Whenever the string "frontend" turns up in a line below, that line should be copied.

Source texts of formatted documents:

------

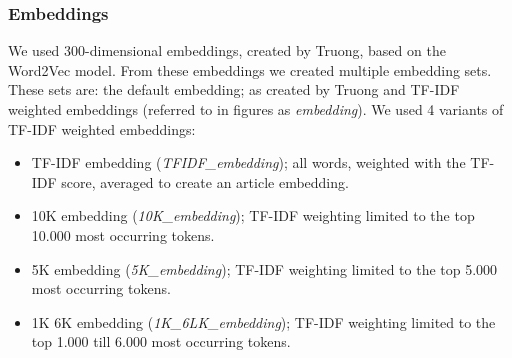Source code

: \documentclass[runningheads]{llncs}
\begin{document}
\subsubsection{Embeddings}
We used 300-dimensional embeddings, created by Truong\cite{Truong2017Thesis}, based on the Word2Vec model. From these embeddings we created multiple embedding sets. These sets are: the default embedding; as created by Truong\cite{Truong2017Thesis} and TF-IDF weighted embeddings (referred to in figures as \textit{embedding}). We used 4 variants of TF-IDF weighted embeddings: 
\begin{itemize}
\item{TF-IDF embedding (\textit{TFIDF\_embedding}); all words, weighted with the TF-IDF score, averaged to create an article embedding.}
\item{10K embedding (\textit{10K\_embedding}); TF-IDF weighting limited to the top 10.000 most occurring tokens.}
\item{5K embedding (\textit{5K\_embedding}); TF-IDF weighting limited to the top 5.000 most occurring tokens.}
\item{1K 6K embedding (\textit{1K\_6LK\_embedding}); TF-IDF weighting limited to the top 1.000 till 6.000 most occurring tokens.}
\end{itemize}
\end{document}
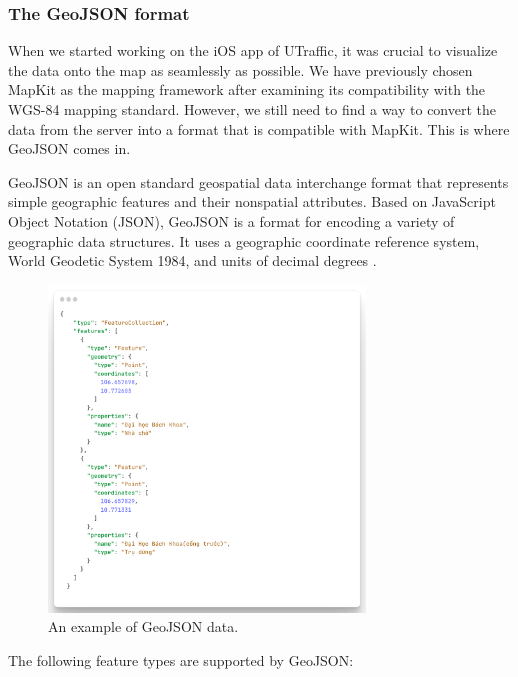 \subsubsection{The GeoJSON format}

When we started working on the iOS app of UTraffic, it was crucial to visualize the data onto the map as seamlessly as possible. We have previously chosen MapKit as the mapping framework after examining its compatibility with the WGS-84 mapping standard. However, we still need to find a way to convert the data from the server into a format that is compatible with MapKit. This is where GeoJSON comes in.


GeoJSON is an open standard geospatial data interchange format that represents simple geographic features and their nonspatial attributes. Based on JavaScript Object Notation (JSON), GeoJSON is a format for encoding a variety of geographic data structures. It uses a geographic coordinate reference system, World Geodetic System 1984, and units of decimal degrees \cite{geojsonarcgis}. 

\begin{figure}[H]
    \centering
    \includegraphics[width=0.75\textwidth]{assets/images/Research/geojson/example_geojson.png}
    \caption{An example of GeoJSON data.}
    \label{fig:geojson_example}
\end{figure}


The following feature types are supported by GeoJSON:

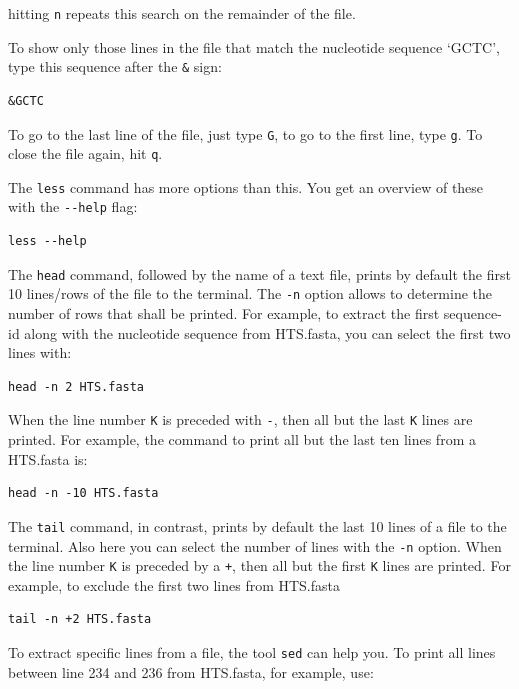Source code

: \documentclass[11pt]{article}
\begin{document}
hitting \texttt{n} repeats this search on the remainder of the file.

To show only those lines in the file that match the nucleotide
sequence `GCTC', type this sequence after the \texttt{\&} sign:


\begin{verbatim}
&GCTC
\end{verbatim}
 
To go to the last line of the file, just type \texttt{G}, to go to the first
line, type \texttt{g}. To close the file again, hit \texttt{q}.


The \texttt{less} command has more options than this. You get an overview of
these with the \texttt{-{}-help} flag:


\begin{verbatim}
less --help
\end{verbatim}


The \texttt{head} command, followed by the name of a text file, prints by
default the first 10 lines/rows of the file to the terminal.  The \texttt{-n}
option allows to determine the number of rows that shall be
printed. For example, to extract the first sequence-id along with the
nucleotide sequence from HTS.fasta, you can select the first two lines
with:


\begin{verbatim}
head -n 2 HTS.fasta
\end{verbatim}

When the line number \texttt{K} is preceded with \texttt{-}, then all but the last \texttt{K}
lines are printed. For example, the command to print all but the last
ten lines from a HTS.fasta is:


\begin{verbatim}
head -n -10 HTS.fasta
\end{verbatim}

The \texttt{tail} command, in contrast, prints by default the last 10 lines
of a file to the terminal. Also here you can select the number of
lines with the \texttt{-n} option. When the line number \texttt{K} is preceded by a
\texttt{+}, then all but the first \texttt{K} lines are printed.  For example, to
exclude the first two lines from HTS.fasta


\begin{verbatim}
tail -n +2 HTS.fasta
\end{verbatim}


To extract specific lines from a file, the tool \texttt{sed} can help you. To
print all lines between line 234 and 236 from HTS.fasta, for example, use:
\end{document}
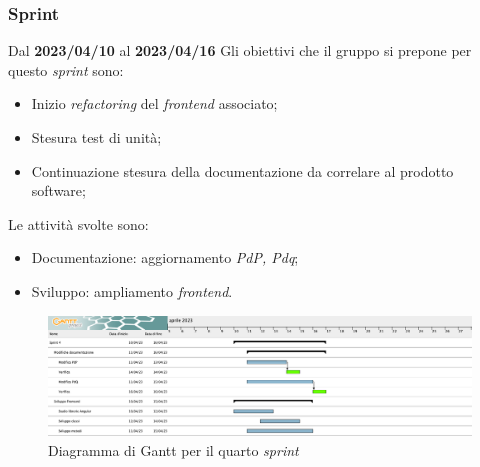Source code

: \subsubsection{ Sprint}
Dal \textbf{2023/04/10} al \textbf{2023/04/16}
\newline
Gli obiettivi che il gruppo si prepone per questo \textit{sprint} sono:
\begin{itemize}
    \item Inizio \textit{refactoring} del \textit{frontend} associato;
    \item Stesura test di unità;
    \item Continuazione stesura della documentazione da correlare al prodotto software;
\end{itemize}
Le attività svolte sono:
\begin{itemize}
    \item Documentazione: aggiornamento \textit{PdP, Pdq};
    \item Sviluppo: ampliamento \textit{frontend}.
\end{itemize}
\begin{figure}[H]
    \centering
    \includegraphics[width=\textwidth]{src/img/Sprint 4.png}
    \caption{Diagramma di Gantt per il quarto \textit{sprint}}
\end{figure}
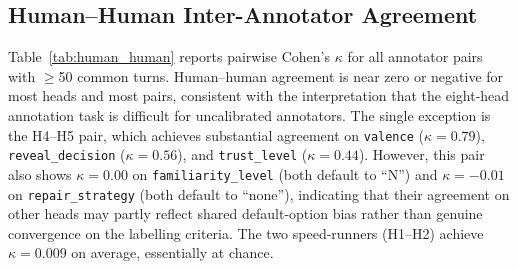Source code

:\documentclass[11pt]{article}
\begin{document}
\begin{table}[tp]
\centering
\caption{Per-annotator human--LLM-label agreement ($\kappa$). H1--H4 annotated 150 turns; H5 annotated 82. Best $\kappa$ per head is \textbf{bolded}.}
\label{tab:human_teacher}
\footnotesize\setlength{\tabcolsep}{2pt}
\end{table}

\subsection{Human--Human Inter-Annotator Agreement}

Table~\ref{tab:human_human} reports pairwise Cohen's $\kappa$ for all annotator pairs with $\geq$50 common turns.
Human--human agreement is near zero or negative for most heads and most pairs, consistent with the interpretation that the eight-head annotation task is difficult for uncalibrated annotators.
The single exception is the H4--H5 pair, which achieves substantial agreement on \texttt{valence} ($\kappa{=}0.79$), \texttt{reveal\_decision} ($\kappa{=}0.56$), and \texttt{trust\_level} ($\kappa{=}0.44$).
However, this pair also shows $\kappa{=}0.00$ on \texttt{familiarity\_level} (both default to ``N'') and $\kappa{=}-0.01$ on \texttt{repair\_strategy} (both default to ``none''), indicating that their agreement on other heads may partly reflect shared default-option bias rather than genuine convergence on the labelling criteria.
The two speed-runners (H1--H2) achieve $\kappa{=}0.009$ on average, essentially at chance.
\end{document}
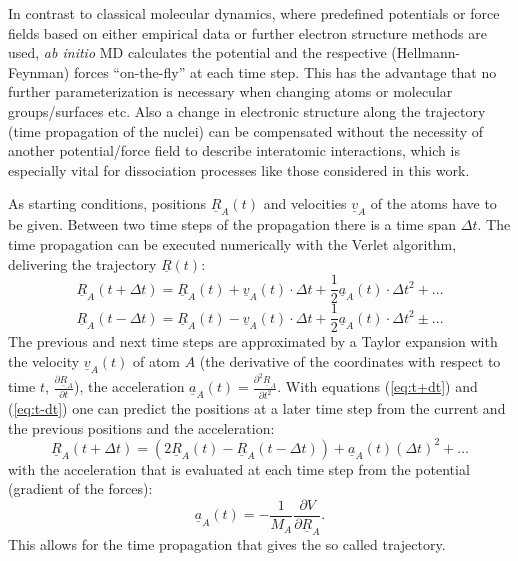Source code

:\documentclass[11pt,DIV=13,BCOR=5mm,a4paper,headinclude]{scrbook}
\renewcommand{\vec}[1]{\underline{#1}}
\begin{document}
In contrast to classical molecular dynamics, where predefined potentials or force fields based on either empirical data or further electron structure methods are used, \textit{ab initio} MD calculates the potential and the respective (Hellmann-Feynman) forces ``on-the-fly'' at each time step.
This has the advantage that no further parameterization is necessary when changing atoms or molecular groups/surfaces etc. Also a change in electronic structure along the trajectory (time propagation of the nuclei) can be compensated without the necessity of another potential/force field to describe interatomic interactions, which is especially vital for dissociation processes like those considered in this work.


As starting conditions, positions $\vec{R}_A(t)$ and velocities $\vec{v}_A$ of the atoms have to be given.
Between two time steps of the propagation there is a time span $\Delta t$.
The time propagation can be executed numerically with the Verlet algorithm\cite{verlet}, delivering the trajectory $\vec{R}(t)$:
\begin{equation}\label{eq:t+dt}
 \vec{R}_A(t+\Delta t) = \vec{R}_A(t) + \vec{v}_A(t)\cdot \Delta t + \frac{1}{2}\vec{a}_A(t)\cdot \Delta t^2 + ...
 \end{equation}
 \begin{equation}\label{eq:t-dt}
 \vec{R}_A(t-\Delta t) = \vec{R}_A(t) - \vec{v}_A(t)\cdot \Delta t + \frac{1}{2}\vec{a}_A(t)\cdot \Delta t^2 \pm ...
\end{equation}
The previous and next time steps are approximated by a Taylor expansion with the velocity $\vec{v}_A(t)$ of atom $A$ (the derivative of the coordinates with respect to time $t$, $\frac{\partial \vec{R}_A}{\partial t}$), the acceleration $\vec{a}_A(t)=\frac{\partial^2 \vec{R}_A}{\partial t^2}$.
With equations (\ref{eq:t+dt}) and (\ref{eq:t-dt}) one can predict the positions at a later time step from the current and the previous positions and the acceleration:
\begin{equation}
 \vec{R}_A(t+\Delta t)=(2\vec{R}_A(t) - \vec{R}_A(t-\Delta t)) + \vec{a}_A(t)(\Delta t)^2 + \ldots
\end{equation}
with the acceleration that is evaluated at each time step from the potential (gradient of the forces):
\begin{equation}
 \vec{a}_A(t)=-\frac{1}{M_A}\frac{\partial V}{\partial\vec{R}_A}.
\end{equation}
This allows for the time propagation that gives the so called trajectory.
\end{document}
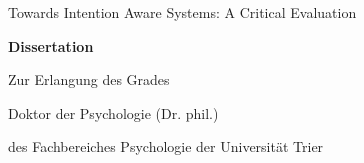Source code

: \documentclass[11pt, a4paper, titlepage]{book}
\begin{document}
\sloppy

%


\frontmatter

\begin{titlepage}
   \begin{center} 
      \Large Towards Intention Aware Systems: A Critical Evaluation             
    \end{center}
    \vspace{15ex}
    \begin{center} 
     \large \textbf{Dissertation}
    \end{center}
    \vspace{5ex}
    \begin{center} 
        Zur Erlangung des Grades
    \end{center}
    \begin{center} 
        Doktor der Psychologie (Dr. phil.)
    \end{center}
    \vspace{5ex}
    \begin{center} 
        des Fachbereiches Psychologie der Universität Trier
    \end{center}
    
\strut
\end{titlepage}

%

%

\tableofcontents
%
%

%

%

%
\end{document}
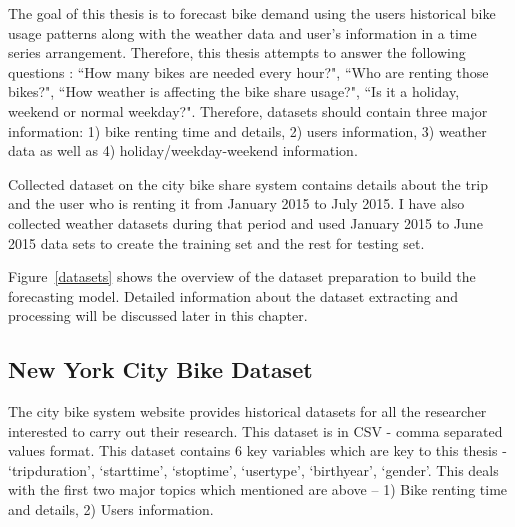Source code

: The goal of this thesis is to forecast bike demand using the users historical bike usage patterns along with the weather data and user's information in a time series arrangement. Therefore, this thesis attempts to answer the following questions : ``How many bikes are needed every hour?", ``Who are renting those bikes?", ``How weather is affecting the bike share usage?", ``Is it a holiday, weekend or normal weekday?". Therefore, datasets should contain three major information: 1) bike renting time and details, 2) users information, 3) weather data as well as 4) holiday/weekday-weekend information.

Collected dataset on the city bike share system contains details about the trip and the user who is renting it from January 2015 to July 2015. I have also collected weather datasets during that period and used January 2015 to June 2015 data sets to create the training set and the rest for testing set. 

Figure~\ref{datasets} shows the overview of the dataset preparation to build the forecasting model. Detailed information about the dataset extracting and processing will be discussed later in this chapter. 



\begin{figure}
\centering
{}
\end{figure}


\subsection {New York City Bike Dataset}
\label{NYCdata}

The city bike system website provides historical datasets for all the researcher interested to carry out their research. This dataset is in CSV - comma separated values format. This dataset contains 6 key variables which are key to this thesis - `tripduration', `starttime', `stoptime', `usertype', `birthyear', `gender'.  This deals with the first two major topics which mentioned are above – 1) Bike renting time and details, 2) Users information. 

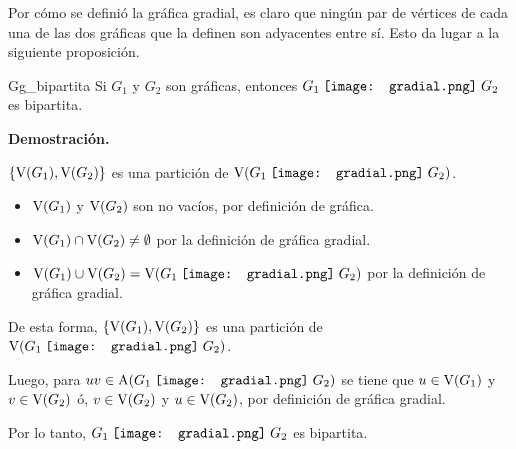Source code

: \documentclass[fleqn, 11pt]{beamer}
\newcommand{\gradial}{\hspace{0.9mm} \texttt{[image: gradial.png]} \hspace{1mm}}
\begin{document}
    Por cómo se definió la gráfica gradial, es claro que ningún par de vértices de cada una de las dos gráficas que la definen son adyacentes entre sí. Esto da lugar a la siguiente proposición.

    \begin{proposicion}[beforeafter skip = 4mm]{}{Gg_bipartita}
        Si $ G_1 $ y $ G_2 $ son gráficas, entonces $ G_1 \gradial G_2 $ es bipartita. 

        \tcblower

        \textbf{Demostración.} \vspace{3mm}

        \begin{list}{\bfseries Afirmación.}{ \addtolength{\itemindent}{-5mm}%
            \addtolength{\labelsep}{0mm}%
            \addtolength{\leftmargin}{-5mm}%
            \addtolength{\labelwidth}{-1cm} }
            \item $ \left\lbrace \textnormal{V}(G_1), \textnormal{V}(G_2) \right\rbrace $ es una partición de $ \textnormal{V}(G_1 \gradial G_2) $. \vspace{2mm}
            
            \begin{itemize}
                \item $ \textnormal{V}(G_1) $ y $ \textnormal{V}(G_2) $ son no vacíos, por definición de gráfica. 
                \item $ \textnormal{V}(G_1) \cap \textnormal{V}(G_2) \neq \emptyset $ por la definición de gráfica gradial.
                \item $ \textnormal{V}(G_1) \cup \textnormal{V}(G_2) = \textnormal{V}(G_1 \gradial G_2) $ por la definición de gráfica gradial.
            \end{itemize} \vspace{2mm}

            De esta forma, $ \left\lbrace \textnormal{V}(G_1), \textnormal{V}(G_2) \right\rbrace $ es una partición de $ \textnormal{V}(G_1 \gradial G_2) $. 
        \end{list} \vspace{2mm}

        Luego, para $ uv \in \textnormal{A}(G_1 \gradial G_2) $ se tiene que $ u \in \textnormal{V}(G_1) $ y $ v \in \textnormal{V}(G_2) $ ó, $ v \in \textnormal{V}(G_2) $ y $ u \in \textnormal{V}(G_2) $, por definición de gráfica gradial. \vspace{2mm}

        Por lo tanto, $ G_1 \gradial G_2 $ es bipartita.
    \end{proposicion}
\end{document}
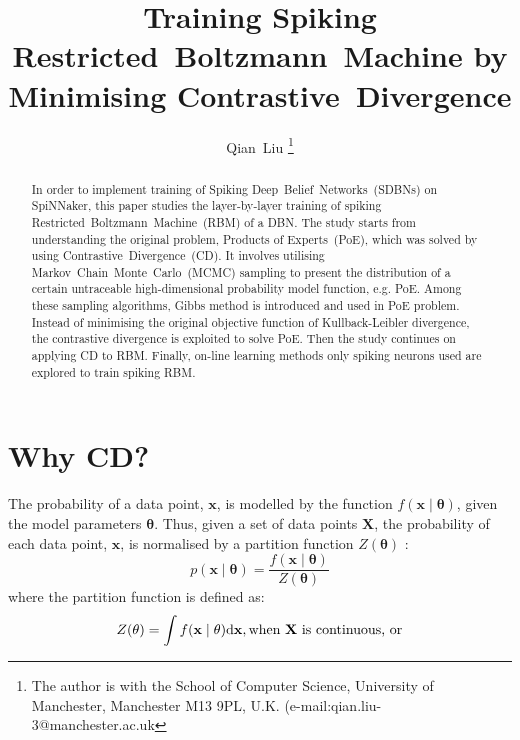 \documentclass[11pt,twoside,a4paper]{article}
\def\D{\mathrm{d}}
\begin{document}
\title{Training Spiking Restricted~Boltzmann~Machine by Minimising Contrastive~Divergence}
\author{
Qian~Liu
\thanks{
The author is with the School of Computer Science, University of Manchester, Manchester M13 9PL, U.K. 
(e-mail:qian.liu-3@manchester.ac.uk}
}
\maketitle
\thispagestyle{empty}

\begin{abstract}
In order to implement training of Spiking Deep~Belief~Networks~(SDBNs) on SpiNNaker, this paper studies the layer-by-layer training of spiking Restricted~Boltzmann~Machine~(RBM) of a DBN.
The study starts from understanding the original problem, Products of Experts~(PoE), which was solved by using Contrastive~Divergence~(CD).
It involves utilising Markov~Chain~Monte~Carlo~(MCMC) sampling to present the distribution of a certain untraceable high-dimensional probability model function, e.g. PoE.
Among these sampling algorithms, Gibbs method is introduced and used in PoE problem.
Instead of minimising the original objective function of Kullback-Leibler divergence, the contrastive divergence is exploited to solve PoE.
Then the study continues on applying CD to RBM.
Finally, on-line learning methods only spiking neurons used are explored to train spiking RBM.

\end{abstract}
\section{Why CD?\cite{hinton2002training,woodfordnotes}}
The probability of a data point, $ \mathbf{x} $,  is modelled by the function $f(\mathbf{x} \mid \mathbf{\theta} )$, given the model parameters $ \mathbf{\theta} $. 
Thus, given a set of data points $ \mathbf{X} $, the probability of each data point,  $ \mathbf{x} $, is normalised by a partition function $Z( \mathbf{\theta})$ :
\begin{equation}
p(\mathbf{x} \mid \mathbf{\theta} ) = \dfrac{f(\mathbf{x} \mid \mathbf{\theta} )}{Z( \mathbf{\theta})}
\end{equation}
where the partition function is defined as:
\begin{equation}
Z( \mathbf{\theta}) = \int f(\mathbf{x} \mid \mathbf{\theta} )\D\mathbf{x}, \text{when  $ \mathbf{X} $ is continuous, or}
\end{equation}
\end{document}
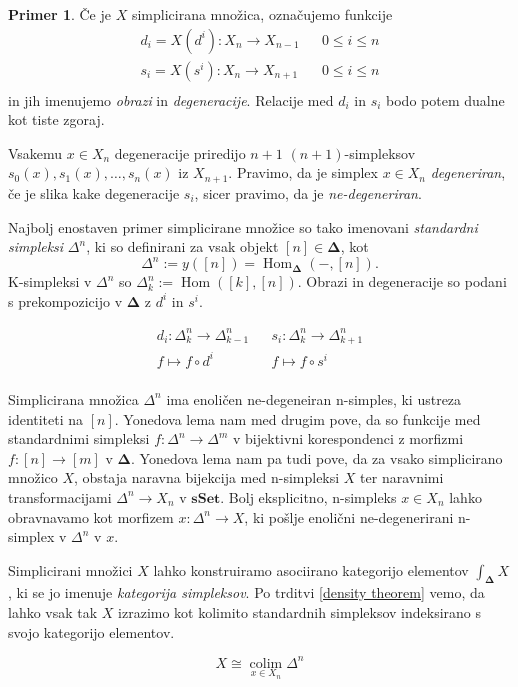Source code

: \documentclass[12pt,a4paper]{book}
\theoremstyle{definition}
\theoremstyle{plain}
\theoremstyle{definition}
\newtheorem{primer}{Primer}[section]
\theoremstyle{remark}
\newcommand{\cat}[1]{\textbf{#1}}
\DeclareMathOperator{\Hom}{Hom}
\DeclareMathOperator{\colim}{colim}
\begin{document}
\begin{primer}
Če je $X$ simplicirana množica, označujemo funkcije
\begin{align*}
d_i = X(d^i) : X_n \to X_{n-1} & & 0 \leq i \leq n \\
s_i = X(s^i) : X_n \to X_{n+1} & & 0 \leq i \leq n \\
\end{align*}
in jih imenujemo \emph{obrazi} in \emph{degeneracije}. Relacije med $d_i$ in $s_i$ bodo potem dualne kot tiste zgoraj. 


Vsakemu $x \in X_n$ degeneracije priredijo $n+1$ $(n+1)$-simpleksov $s_0(x), s_1(x), \ldots , s_n(x)$ iz  $X_{n+1}$. Pravimo, da je simplex $x \in X_n$ \emph{degeneriran}, če je slika kake degeneracije $s_i$, sicer pravimo, da je \emph{ne-degeneriran}.


Najbolj enostaven primer simplicirane množice so tako imenovani \emph{standardni simpleksi} $\Delta^n$, ki so definirani za vsak objekt $[n] \in \mathbf{\Delta}$, kot
$$\Delta^n := y([n]) = \Hom_{\mathbf{\Delta}}(-,[n]).$$
K-simpleksi v $\Delta^n$ so $\Delta_k^n := \Hom([k], [n])$. Obrazi in degeneracije so podani s prekompozicijo v $\mathbf{\Delta}$ z $d^i$ in $s^i$.

\begin{align*}
d_i : \Delta_k^n \to \Delta_{k-1}^n & & s_i : \Delta_k^n \to \Delta_{k+1}^n \\
f \mapsto f \circ d^i & & f \mapsto f \circ s^i \\
\end{align*}

Simplicirana množica $\Delta^n$ ima enoličen ne-degeneiran n-simples, ki ustreza identiteti na $[n]$. Yonedova lema nam med drugim pove, da so funkcije med standardnimi simpleksi $f : \Delta^n \to \Delta^m$ v bijektivni korespondenci z morfizmi $f : [n] \to [m]$ v $\mathbf{\Delta}$. Yonedova lema nam pa tudi pove, da za vsako simplicirano množico $X$, obstaja naravna bijekcija med n-simpleksi $X$ ter naravnimi transformacijami $\Delta^n \to X_n$ v $\cat{sSet}$. Bolj eksplicitno, n-simpleks $x \in X_n$ lahko obravnavamo kot morfizem $x : \Delta^n \to X$, ki pošlje enolični ne-degenerirani n-simplex v $\Delta^n$ v $x$.


Simplicirani množici $X$ lahko konstruiramo asociirano kategorijo elementov $\int_{\mathbf{\Delta}}X$, ki se jo imenuje \emph{kategorija simpleksov}. Po trditvi \ref{density theorem} vemo, da lahko vsak tak $X$ izrazimo kot kolimito standardnih simpleksov indeksirano s svojo kategorijo elementov.

$$X \cong \underset{x \in X_n}{\colim}\Delta^n$$



\end{primer}
\end{document}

------

RESULT.
    \item Inizio \textit{refactoring} del \textit{frontend} associato;
    \item Sviluppo: ampliamento \textit{frontend}.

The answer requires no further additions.